Why is your voice calling me? It brings a tear in my eyes. Does it answer your question of why I’m crying? Your haunting voice envelopes me, I am lost. How do I find you? Who are you?
It could be stupidity, your voice is familiar and it brings parts of memories I cannot recall. I want you to notice me, come to me. Is this a dream or are you real?
I don’t care anymore, I know it is YOU I want and need. You are my home…my place I can call home. In the desert you are my oasis. Your voice is louder and my heart pulls me towards you more. I want you to come to me or give me a way to come to you.
I may not know where home is or has been for you but I will tell you where home is for me….YOU ARE MY HOME and all the decisions and choices I make now, will only make me come closer to you.

Monday, 7 April 2025

Have you seen the Sky?


“Twinkle twinkle little star, how I wonder what you are, Up above the world so high, like a diamond in the sky!”

No, I’m not reciting the nursery rhyme…these lines popped into my head as I stared into the sky at 2am.

Have you ever looked at the sky late at night, when everyone is fast asleep, no soul on the street and no sounds from anywhere?

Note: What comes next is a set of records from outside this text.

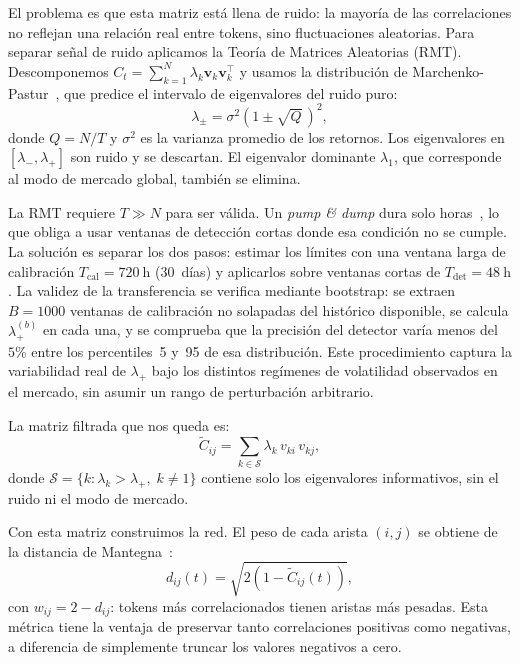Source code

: El problema es que esta matriz está llena de ruido: la mayoría de las
correlaciones no reflejan una relación real entre tokens, sino fluctuaciones
aleatorias. Para separar señal de ruido aplicamos la Teoría de Matrices
Aleatorias (RMT). Descomponemos $C_t = \sum_{k=1}^{N} \lambda_k
\mathbf{v}_k \mathbf{v}_k^\top$ y usamos la distribución de
Marchenko-Pastur~\cite{plerou1999}, que predice el intervalo de eigenvalores
del ruido puro:
\begin{equation}
  \lambda_{\pm} = \sigma^2\!\left(1 \pm \sqrt{Q}\,\right)^{\!2},
  \label{eq:mp}
\end{equation}
donde $Q = N/T$ y $\sigma^2$ es la varianza promedio de los retornos.
Los eigenvalores en $[\lambda_-, \lambda_+]$ son ruido y se descartan.
El eigenvalor dominante $\lambda_1$, que corresponde al modo de mercado
global, también se elimina.

La RMT requiere $T \gg N$ para ser válida. Un \emph{pump \& dump} dura
solo horas~\cite{lamorgia2020}, lo que obliga a usar ventanas de detección
cortas donde esa condición no se cumple. La solución es separar los dos
pasos: estimar los límites con una ventana larga de calibración
$T_{\text{cal}} = 720~\text{h}$ (30~días) y aplicarlos sobre ventanas
cortas de $T_{\text{det}} = 48~\text{h}$. La validez de la transferencia
se verifica mediante bootstrap: se extraen $B = 1000$ ventanas de
calibración no solapadas del histórico disponible, se calcula
$\lambda_+^{(b)}$ en cada una, y se comprueba que la precisión del
detector varía menos del $5\%$ entre los percentiles~5 y~95 de esa
distribución. Este procedimiento captura la variabilidad real de
$\lambda_+$ bajo los distintos regímenes de volatilidad observados en el
mercado, sin asumir un rango de perturbación arbitrario.

La matriz filtrada que nos queda es:
\begin{equation}
  \tilde{C}_{ij} = \sum_{k \in \mathcal{S}} \lambda_k\, v_{ki}\, v_{kj},
  \label{eq:Ctilde}
\end{equation}
donde $\mathcal{S} = \{k : \lambda_k > \lambda_+,\; k \neq 1\}$ contiene solo
los eigenvalores informativos, sin el ruido ni el modo de mercado.

Con esta matriz construimos la red. El peso de cada arista $(i,j)$ se obtiene
de la distancia de Mantegna~\cite{mantegna1999}:
\begin{equation}
  d_{ij}(t) = \sqrt{2\left(1 - \tilde{C}_{ij}(t)\right)},
  \label{eq:mantegna}
\end{equation}
con $w_{ij} = 2 - d_{ij}$: tokens más correlacionados tienen aristas más
pesadas. Esta métrica tiene la ventaja de preservar tanto correlaciones
positivas como negativas, a diferencia de simplemente truncar los valores
negativos a cero.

I did this last week and trust me it changed a little.

I am not the philosophical types; definitely not a deep thinker…but have you ever seen the sky post 2pm?

All alone with just a few stars and clouds to give it company, the sky still feels lonely. Not a single bird or plane in sight, it spreads through the vast universe covered in stars…stars that hold secrets. Secrets that they share, the sky and the stars.

Looking at the sky, made me realize…we all look for beauty everywhere else; but have you seen the sky post 2pm?

The sky reminded me of Vincent Van Gogh’s famous painting, “The starry night”..with the stars, as radiating orbs spread across the sky with clouds swirls. The sky doesn’t know how many stars it holds, each star bigger than the other and yet they all live harmoniously together…so why can’t we live like the stars?

Now, I am no motivational speaker, or a Tedx Talk speaker, but have you seen the sky post 2pm?

It somehow soothes you, makes you realize that you are brave and strong! You have come a long way from where you were and that the sky is the limit and the stars are always there to guide you when you feel lost. Just how stars shine brightly, so are you shining brightly in your own way!

I am not a writer or a poet, but have you seen the sky post 2pm?

The beauty of the stars can make just about anyone a poet or a singer or even a writer. the silence all around and the massive sky in all darkness with just a few stars twinkling, makes you realize that even in pure darkness, there is light, there is hope and we just have to find that and never let go!

With music playing in the background, my mind takes me places in my past…now, I am not depressed, anxious or troubled; but have you seen the sky post 2am?

The stars are at home in the sky, it took me back to my childhood home, all the decisions and choices I made since then and where they have brought me today. All the houses that were once a home to me and now are just places in memory. I know I will never regret any choices I made, for they made me who I am, a star in my own way, in my own sky!

Like I said, I am not a philosopher, but have you seen the sky post 2pm?